The primary focus of state government public finance is the general fund. Ongoing revenues—which exclude one-time fixes intended to balance the budget, such as transfers between the general fund and other state government funds—is the best measure to track changes in state government revenues over time.

The revenue data are reported for fiscal years; for example, fiscal year 2013 runs from July 1, 2012 through June 30, 2013. An annual time series of revenues are available back to fiscal year 1971. Revenue data extend through the last complete fiscal year. Over the years, numerous changes have been made to the sources of revenue deposited to the general fund.

In order to compare revenues over time, the effects of inflation, population growth, and per capita economic growth must be considered.

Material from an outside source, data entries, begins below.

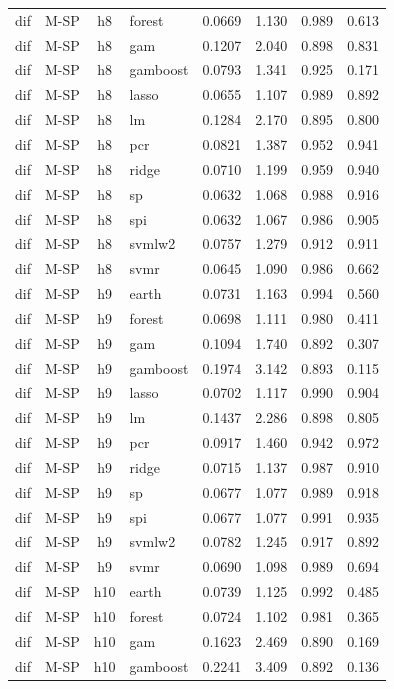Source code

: \begin{ThreePartTable}
\begin{longtable}[t]{llclcccc}
dif & M-SP & h8 & forest & 0.0669 & 1.130 & 0.989 & 0.613\\
dif & M-SP & h8 & gam & 0.1207 & 2.040 & 0.898 & 0.831\\
dif & M-SP & h8 & gamboost & 0.0793 & 1.341 & 0.925 & 0.171\\
dif & M-SP & h8 & lasso & 0.0655 & 1.107 & 0.989 & 0.892\\
dif & M-SP & h8 & lm & 0.1284 & 2.170 & 0.895 & 0.800\\
dif & M-SP & h8 & pcr & 0.0821 & 1.387 & 0.952 & 0.941\\
dif & M-SP & h8 & ridge & 0.0710 & 1.199 & 0.959 & 0.940\\
dif & M-SP & h8 & sp & 0.0632 & 1.068 & 0.988 & 0.916\\
dif & M-SP & h8 & spi & 0.0632 & 1.067 & 0.986 & 0.905\\
dif & M-SP & h8 & svmlw2 & 0.0757 & 1.279 & 0.912 & 0.911\\
dif & M-SP & h8 & svmr & 0.0645 & 1.090 & 0.986 & 0.662\\
\addlinespace
dif & M-SP & h9 & earth & 0.0731 & 1.163 & 0.994 & 0.560\\
dif & M-SP & h9 & forest & 0.0698 & 1.111 & 0.980 & 0.411\\
dif & M-SP & h9 & gam & 0.1094 & 1.740 & 0.892 & 0.307\\
dif & M-SP & h9 & gamboost & 0.1974 & 3.142 & 0.893 & 0.115\\
dif & M-SP & h9 & lasso & 0.0702 & 1.117 & 0.990 & 0.904\\
dif & M-SP & h9 & lm & 0.1437 & 2.286 & 0.898 & 0.805\\
dif & M-SP & h9 & pcr & 0.0917 & 1.460 & 0.942 & 0.972\\
dif & M-SP & h9 & ridge & 0.0715 & 1.137 & 0.987 & 0.910\\
dif & M-SP & h9 & sp & 0.0677 & 1.077 & 0.989 & 0.918\\
dif & M-SP & h9 & spi & 0.0677 & 1.077 & 0.991 & 0.935\\
dif & M-SP & h9 & svmlw2 & 0.0782 & 1.245 & 0.917 & 0.892\\
dif & M-SP & h9 & svmr & 0.0690 & 1.098 & 0.989 & 0.694\\
\addlinespace
dif & M-SP & h10 & earth & 0.0739 & 1.125 & 0.992 & 0.485\\
dif & M-SP & h10 & forest & 0.0724 & 1.102 & 0.981 & 0.365\\
dif & M-SP & h10 & gam & 0.1623 & 2.469 & 0.890 & 0.169\\
dif & M-SP & h10 & gamboost & 0.2241 & 3.409 & 0.892 & 0.136\\

\end{longtable}
\end{ThreePartTable}
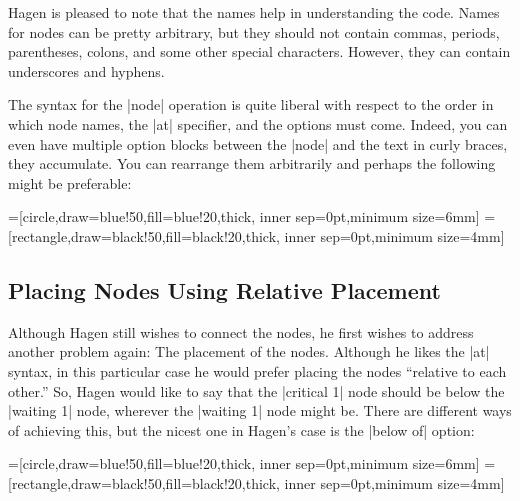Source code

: Hagen is pleased to note that the names help in understanding the
code. Names for nodes can be pretty arbitrary, but they should not
contain commas, periods, parentheses, colons, and some other special
characters. However, they can contain underscores and hyphens. 

The syntax for the |node| operation is quite liberal with respect to
the order in which node names, the |at| specifier, and the options
must come. Indeed, you can even have multiple option blocks between
the |node| and the text in curly braces, they accumulate. You can
rearrange them arbitrarily and perhaps the following might be preferable:

{
=[circle,draw=blue!50,fill=blue!20,thick,
                   inner sep=0pt,minimum size=6mm]
=[rectangle,draw=black!50,fill=black!20,thick,
                        inner sep=0pt,minimum size=4mm]
\begin{codeexample}[]
\end{codeexample}
}



\subsection{Placing Nodes Using Relative Placement}

Although Hagen still wishes to connect the nodes, he first wishes to
address another problem again: The placement of the nodes. Although he
likes the |at| syntax, in this particular case he would prefer placing
the nodes ``relative to each other.'' So, Hagen would like to say that
the |critical 1| node should be below the |waiting 1| node, wherever
the |waiting 1| node might be. There are different ways of achieving
this, but the nicest one in Hagen's case is the |below of| option:

{
=[circle,draw=blue!50,fill=blue!20,thick,
                   inner sep=0pt,minimum size=6mm]
=[rectangle,draw=black!50,fill=black!20,thick,
                        inner sep=0pt,minimum size=4mm]
\begin{codeexample}[]
\end{codeexample}
}

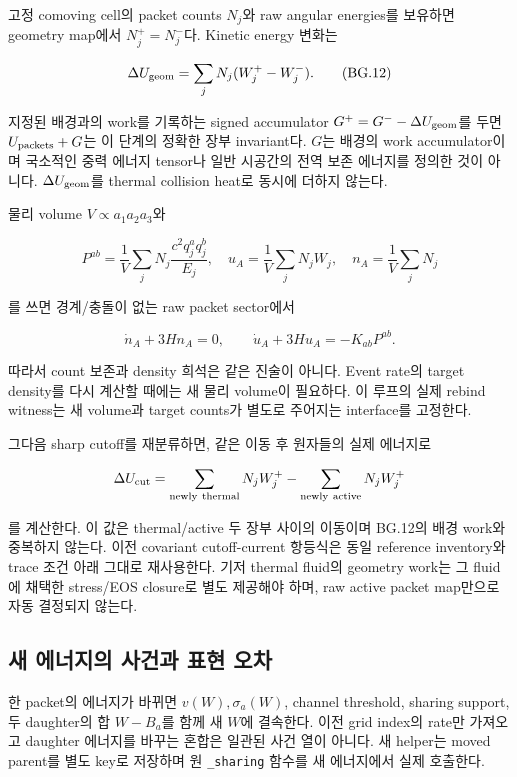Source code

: \documentclass[11pt,a4paper]{article}
\begin{document}
고정 comoving cell의 packet counts \(N_j\)와 raw angular energies를 보유하면 geometry map에서 \(N_j^+=N_j^-\)다. Kinetic energy 변화는

\[\Delta U_{\rm geom}=\sum_jN_j(W_j^+-W_j^-).\tag{BG.12}\]

지정된 배경과의 work를 기록하는 signed accumulator \(G^+=G^- -\Delta U_{\rm geom}\)를 두면 \(U_{\rm packets}+G\)는 이 단계의 정확한 장부 invariant다. \(G\)는 배경의 work accumulator이며 국소적인 중력 에너지 tensor나 일반 시공간의 전역 보존 에너지를 정의한 것이 아니다. \(\Delta U_{\rm geom}\)를 thermal collision heat로 동시에 더하지 않는다.

물리 volume \(V\propto a_1a_2a_3\)와

\[P^{ab}=\frac1V\sum_jN_j\frac{c^2q_j^aq_j^b}{E_j},\quad u_A=\frac1V\sum_jN_jW_j,\quad n_A=\frac1V\sum_jN_j\tag{BG.13}\]

를 쓰면 경계/충돌이 없는 raw packet sector에서

\[\dot n_A+3Hn_A=0,\qquad\dot u_A+3Hu_A=-K_{ab}P^{ab}.\tag{BG.14}\]

따라서 count 보존과 density 희석은 같은 진술이 아니다. Event rate의 target density를 다시 계산할 때에는 새 물리 volume이 필요하다. 이 루프의 실제 rebind witness는 새 volume과 target counts가 별도로 주어지는 interface를 고정한다.

그다음 sharp cutoff를 재분류하면, 같은 이동 후 원자들의 실제 에너지로

\[\Delta U_{\rm cut}=\sum_{\rm newly\ thermal}N_jW_j^+-\sum_{\rm newly\ active}N_jW_j^+\]

를 계산한다. 이 값은 thermal/active 두 장부 사이의 이동이며 BG.12의 배경 work와 중복하지 않는다. 이전 covariant cutoff-current 항등식은 동일 reference inventory와 trace 조건 아래 그대로 재사용한다. 기저 thermal fluid의 geometry work는 그 fluid에 채택한 stress/EOS closure로 별도 제공해야 하며, raw active packet map만으로 자동 결정되지 않는다.

\hypertarget{uxc0c8-uxc5d0uxb108uxc9c0uxc758-uxc0acuxac74uxacfc-uxd45cuxd604-uxc624uxcc28}{%
\subsection{새 에너지의 사건과 표현 오차}\label{uxc0c8-uxc5d0uxb108uxc9c0uxc758-uxc0acuxac74uxacfc-uxd45cuxd604-uxc624uxcc28}}

한 packet의 에너지가 바뀌면 \(v(W),\sigma_a(W)\), channel threshold, sharing support, 두 daughter의 합 \(W-B_a\)를 함께 새 \(W\)에 결속한다. 이전 grid index의 rate만 가져오고 daughter 에너지를 바꾸는 혼합은 일관된 사건 열이 아니다. 새 helper는 moved parent를 별도 key로 저장하며 원 \texttt{\_sharing} 함수를 새 에너지에서 실제 호출한다.
\end{document}
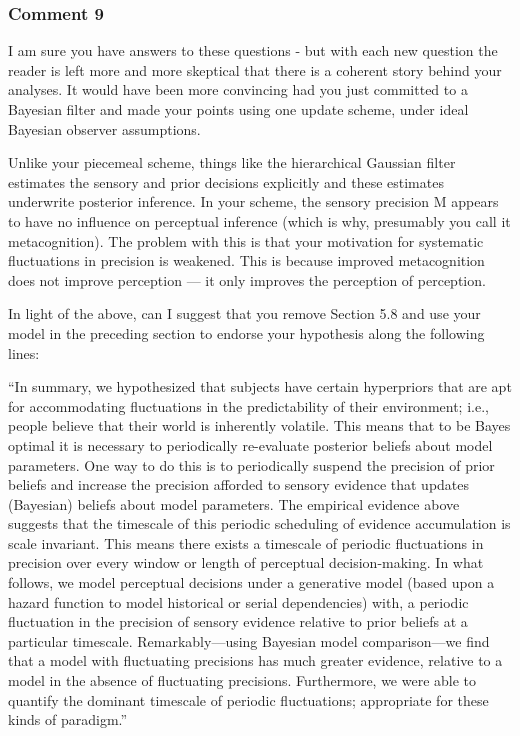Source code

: \documentclass[
]{article}
\begin{document}
\hypertarget{comment-9}{%
\subsubsection{Comment 9}\label{comment-9}}

I am sure you have answers to these questions - but with each new
question the reader is left more and more skeptical that there is a
coherent story behind your analyses. It would have been more convincing
had you just committed to a Bayesian filter and made your points using
one update scheme, under ideal Bayesian observer assumptions.

Unlike your piecemeal scheme, things like the hierarchical Gaussian
filter estimates the sensory and prior decisions explicitly and these
estimates underwrite posterior inference. In your scheme, the sensory
precision M appears to have no influence on perceptual inference (which
is why, presumably you call it metacognition). The problem with this is
that your motivation for systematic fluctuations in precision is
weakened. This is because improved metacognition does not improve
perception --- it only improves the perception of perception.

In light of the above, can I suggest that you remove Section 5.8 and use
your model in the preceding section to endorse your hypothesis along the
following lines:

``In summary, we hypothesized that subjects have certain hyperpriors
that are apt for accommodating fluctuations in the predictability of
their environment; i.e., people believe that their world is inherently
volatile. This means that to be Bayes optimal it is necessary to
periodically re-evaluate posterior beliefs about model parameters. One
way to do this is to periodically suspend the precision of prior beliefs
and increase the precision afforded to sensory evidence that updates
(Bayesian) beliefs about model parameters. The empirical evidence above
suggests that the timescale of this periodic scheduling of evidence
accumulation is scale invariant. This means there exists a timescale of
periodic fluctuations in precision over every window or length of
perceptual decision-making. In what follows, we model perceptual
decisions under a generative model (based upon a hazard function to
model historical or serial dependencies) with, a periodic fluctuation in
the precision of sensory evidence relative to prior beliefs at a
particular timescale. Remarkably---using Bayesian model comparison---we
find that a model with fluctuating precisions has much greater evidence,
relative to a model in the absence of fluctuating precisions.
Furthermore, we were able to quantify the dominant timescale of periodic
fluctuations; appropriate for these kinds of paradigm.''
\end{document}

Reporting revenues per $1,000 of personal income automatically adjusts for all three factors. The fiscal year average (the average of the four quarters of the fiscal year) of personal income is used to standardize the public finance data.

Data Source: 

Revenues are reported by the Arizona Joint Legislative Budget Committee (JLBC) http://www.azleg.state.az.us/jlbc.htm. Preliminary estimates of fiscal year revenues are available several weeks after the end of a fiscal year. Go to the “Fiscal History” section of the website, then to the “Historical Revenue Collections” category.

Personal income is estimated quarterly by state by the U. S. Department of Commerce, Bureau of Economic Analysis http://www.bea.gov/regional/index.htm. It is released about three months after the end of the quarter; revisions to estimates for prior quarters are made every quarter.

Data Quality Comments: 

Because of differences by state in accounting systems, the JLBC data are not comparable to those of any other state.

Some of the inputs to the calculation of personal income by state are estimated. Personal income estimates are subject to revision. Figures for the current fiscal year are projected. Personal income is a comprehensive measure of the economy but has conceptual limitations when employed to adjust public revenues and expenditures.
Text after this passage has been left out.